[TASK BRIEF] Look for "travel" in each line of the entries, and return the matching lines.

[EXTRACTED RECORDS]

________________________

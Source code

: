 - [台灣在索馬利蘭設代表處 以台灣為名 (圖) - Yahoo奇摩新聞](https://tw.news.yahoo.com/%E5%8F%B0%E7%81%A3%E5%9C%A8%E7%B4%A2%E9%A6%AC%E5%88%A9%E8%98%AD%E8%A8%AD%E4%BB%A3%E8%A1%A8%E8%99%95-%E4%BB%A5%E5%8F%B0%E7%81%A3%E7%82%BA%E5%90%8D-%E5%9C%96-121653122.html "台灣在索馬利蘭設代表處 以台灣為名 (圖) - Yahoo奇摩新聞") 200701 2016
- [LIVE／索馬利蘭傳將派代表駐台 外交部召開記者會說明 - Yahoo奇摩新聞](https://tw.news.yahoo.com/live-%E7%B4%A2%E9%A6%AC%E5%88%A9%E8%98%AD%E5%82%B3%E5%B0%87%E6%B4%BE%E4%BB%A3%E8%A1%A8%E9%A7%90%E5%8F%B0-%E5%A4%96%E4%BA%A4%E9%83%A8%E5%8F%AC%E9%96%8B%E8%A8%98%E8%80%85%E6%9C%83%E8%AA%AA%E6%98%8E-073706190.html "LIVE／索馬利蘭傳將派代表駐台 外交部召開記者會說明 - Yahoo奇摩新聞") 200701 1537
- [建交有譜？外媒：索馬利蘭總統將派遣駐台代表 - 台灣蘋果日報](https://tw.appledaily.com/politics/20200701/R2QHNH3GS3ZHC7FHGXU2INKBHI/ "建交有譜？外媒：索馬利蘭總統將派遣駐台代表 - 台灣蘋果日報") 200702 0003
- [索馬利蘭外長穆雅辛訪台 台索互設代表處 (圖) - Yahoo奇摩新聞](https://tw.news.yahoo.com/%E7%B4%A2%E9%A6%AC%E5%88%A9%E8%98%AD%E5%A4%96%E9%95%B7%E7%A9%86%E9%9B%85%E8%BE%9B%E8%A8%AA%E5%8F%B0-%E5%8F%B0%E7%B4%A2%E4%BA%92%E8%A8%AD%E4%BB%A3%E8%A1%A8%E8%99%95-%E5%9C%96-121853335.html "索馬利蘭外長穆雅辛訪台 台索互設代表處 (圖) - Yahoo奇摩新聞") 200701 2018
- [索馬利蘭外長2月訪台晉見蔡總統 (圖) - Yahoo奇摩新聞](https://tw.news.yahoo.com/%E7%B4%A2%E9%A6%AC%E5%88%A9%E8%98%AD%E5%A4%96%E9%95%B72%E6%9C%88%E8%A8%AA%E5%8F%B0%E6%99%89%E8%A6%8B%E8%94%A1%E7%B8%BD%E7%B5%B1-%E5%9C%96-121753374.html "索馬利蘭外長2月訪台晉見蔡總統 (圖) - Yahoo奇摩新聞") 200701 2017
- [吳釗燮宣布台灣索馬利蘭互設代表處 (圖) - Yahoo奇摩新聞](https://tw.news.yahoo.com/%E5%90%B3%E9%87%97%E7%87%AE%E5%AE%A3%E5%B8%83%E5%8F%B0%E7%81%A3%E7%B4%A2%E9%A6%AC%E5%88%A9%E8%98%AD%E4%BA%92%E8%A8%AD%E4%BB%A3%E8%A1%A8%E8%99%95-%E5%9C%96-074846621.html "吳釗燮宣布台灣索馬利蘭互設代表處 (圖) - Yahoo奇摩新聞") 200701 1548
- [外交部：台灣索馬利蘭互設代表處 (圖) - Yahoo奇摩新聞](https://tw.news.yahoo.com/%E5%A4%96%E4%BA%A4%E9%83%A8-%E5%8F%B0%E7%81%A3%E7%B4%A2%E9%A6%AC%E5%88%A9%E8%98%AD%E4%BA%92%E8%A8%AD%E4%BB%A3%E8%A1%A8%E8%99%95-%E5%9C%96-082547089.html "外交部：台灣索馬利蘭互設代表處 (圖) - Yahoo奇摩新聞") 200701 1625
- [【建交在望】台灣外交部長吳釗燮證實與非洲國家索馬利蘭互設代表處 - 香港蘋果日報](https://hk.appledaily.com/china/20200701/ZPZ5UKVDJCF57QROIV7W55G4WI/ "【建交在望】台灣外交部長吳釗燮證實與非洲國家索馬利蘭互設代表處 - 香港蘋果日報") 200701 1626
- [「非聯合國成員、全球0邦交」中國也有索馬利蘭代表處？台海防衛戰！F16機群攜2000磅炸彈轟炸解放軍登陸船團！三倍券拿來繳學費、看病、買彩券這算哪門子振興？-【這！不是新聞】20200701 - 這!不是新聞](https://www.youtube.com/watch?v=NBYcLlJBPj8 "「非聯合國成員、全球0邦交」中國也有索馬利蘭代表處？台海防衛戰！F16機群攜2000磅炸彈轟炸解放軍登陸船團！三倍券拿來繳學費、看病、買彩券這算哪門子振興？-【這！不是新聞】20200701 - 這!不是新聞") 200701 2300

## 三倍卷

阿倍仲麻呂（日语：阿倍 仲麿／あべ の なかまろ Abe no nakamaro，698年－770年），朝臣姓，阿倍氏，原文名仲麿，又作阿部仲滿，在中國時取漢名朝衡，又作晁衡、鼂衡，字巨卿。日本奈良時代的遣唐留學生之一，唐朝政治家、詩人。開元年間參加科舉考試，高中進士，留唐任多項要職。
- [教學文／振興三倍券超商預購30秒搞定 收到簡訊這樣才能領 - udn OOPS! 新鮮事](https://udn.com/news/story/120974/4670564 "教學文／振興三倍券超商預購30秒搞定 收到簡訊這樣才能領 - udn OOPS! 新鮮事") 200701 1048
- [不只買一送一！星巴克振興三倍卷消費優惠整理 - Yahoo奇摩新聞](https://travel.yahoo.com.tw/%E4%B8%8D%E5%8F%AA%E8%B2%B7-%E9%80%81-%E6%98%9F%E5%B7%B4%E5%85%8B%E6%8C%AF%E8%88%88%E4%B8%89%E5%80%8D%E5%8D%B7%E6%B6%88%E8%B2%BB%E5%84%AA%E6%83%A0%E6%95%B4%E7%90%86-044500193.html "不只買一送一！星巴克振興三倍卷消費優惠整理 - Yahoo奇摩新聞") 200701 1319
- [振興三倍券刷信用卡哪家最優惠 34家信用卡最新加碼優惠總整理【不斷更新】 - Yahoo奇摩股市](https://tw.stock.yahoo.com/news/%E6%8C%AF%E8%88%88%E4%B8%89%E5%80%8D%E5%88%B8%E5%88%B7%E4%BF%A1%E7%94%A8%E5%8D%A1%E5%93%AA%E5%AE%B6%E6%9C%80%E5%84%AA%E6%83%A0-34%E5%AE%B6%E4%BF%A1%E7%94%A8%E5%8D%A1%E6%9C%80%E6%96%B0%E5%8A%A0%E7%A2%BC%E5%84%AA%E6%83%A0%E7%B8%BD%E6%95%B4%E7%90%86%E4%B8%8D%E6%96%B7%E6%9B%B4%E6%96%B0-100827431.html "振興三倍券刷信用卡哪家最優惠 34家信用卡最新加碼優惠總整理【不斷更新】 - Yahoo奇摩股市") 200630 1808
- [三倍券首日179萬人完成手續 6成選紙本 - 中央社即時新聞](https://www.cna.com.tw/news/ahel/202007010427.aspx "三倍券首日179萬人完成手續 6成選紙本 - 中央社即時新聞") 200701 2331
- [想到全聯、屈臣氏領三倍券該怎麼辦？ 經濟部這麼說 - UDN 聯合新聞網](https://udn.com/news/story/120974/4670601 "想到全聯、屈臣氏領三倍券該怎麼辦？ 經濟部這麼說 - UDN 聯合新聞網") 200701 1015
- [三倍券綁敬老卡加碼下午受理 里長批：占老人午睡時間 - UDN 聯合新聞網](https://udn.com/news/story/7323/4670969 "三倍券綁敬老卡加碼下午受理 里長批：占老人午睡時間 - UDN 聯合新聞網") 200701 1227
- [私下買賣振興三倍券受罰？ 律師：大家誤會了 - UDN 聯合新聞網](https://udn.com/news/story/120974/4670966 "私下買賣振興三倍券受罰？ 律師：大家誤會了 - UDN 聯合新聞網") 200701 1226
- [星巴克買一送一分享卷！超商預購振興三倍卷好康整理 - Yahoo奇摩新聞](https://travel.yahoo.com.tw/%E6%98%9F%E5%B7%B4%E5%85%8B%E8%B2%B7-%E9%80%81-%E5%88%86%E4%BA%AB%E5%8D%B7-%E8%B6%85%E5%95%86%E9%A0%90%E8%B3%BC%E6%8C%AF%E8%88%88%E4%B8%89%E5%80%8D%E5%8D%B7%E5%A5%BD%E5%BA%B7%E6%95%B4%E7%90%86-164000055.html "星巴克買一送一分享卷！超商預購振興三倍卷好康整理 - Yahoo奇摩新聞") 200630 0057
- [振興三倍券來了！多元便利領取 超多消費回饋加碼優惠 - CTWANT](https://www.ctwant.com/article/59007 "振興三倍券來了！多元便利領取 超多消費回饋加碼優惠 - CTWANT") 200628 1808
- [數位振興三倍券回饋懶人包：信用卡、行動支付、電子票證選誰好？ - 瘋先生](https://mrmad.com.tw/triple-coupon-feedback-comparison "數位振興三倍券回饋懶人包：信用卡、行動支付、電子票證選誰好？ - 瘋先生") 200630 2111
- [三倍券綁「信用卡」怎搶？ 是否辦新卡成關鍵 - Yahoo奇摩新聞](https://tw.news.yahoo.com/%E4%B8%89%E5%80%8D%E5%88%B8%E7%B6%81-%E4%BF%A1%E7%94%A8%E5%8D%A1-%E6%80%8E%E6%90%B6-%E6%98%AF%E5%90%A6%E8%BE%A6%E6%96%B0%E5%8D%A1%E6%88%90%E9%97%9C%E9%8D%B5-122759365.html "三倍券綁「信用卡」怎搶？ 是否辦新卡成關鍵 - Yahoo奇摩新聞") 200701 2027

________________________

[TASK SOLUTION]
- [不只買一送一！星巴克振興三倍卷消費優惠整理 - Yahoo奇摩新聞](https://travel.yahoo.com.tw/%E4%B8%8D%E5%8F%AA%E8%B2%B7-%E9%80%81-%E6%98%9F%E5%B7%B4%E5%85%8B%E6%8C%AF%E8%88%88%E4%B8%89%E5%80%8D%E5%8D%B7%E6%B6%88%E8%B2%BB%E5%84%AA%E6%83%A0%E6%95%B4%E7%90%86-044500193.html "不只買一送一！星巴克振興三倍卷消費優惠整理 - Yahoo奇摩新聞") 200701 1319
- [星巴克買一送一分享卷！超商預購振興三倍卷好康整理 - Yahoo奇摩新聞](https://travel.yahoo.com.tw/%E6%98%9F%E5%B7%B4%E5%85%8B%E8%B2%B7-%E9%80%81-%E5%88%86%E4%BA%AB%E5%8D%B7-%E8%B6%85%E5%95%86%E9%A0%90%E8%B3%BC%E6%8C%AF%E8%88%88%E4%B8%89%E5%80%8D%E5%8D%B7%E5%A5%BD%E5%BA%B7%E6%95%B4%E7%90%86-164000055.html "星巴克買一送一分享卷！超商預購振興三倍卷好康整理 - Yahoo奇摩新聞") 200630 0057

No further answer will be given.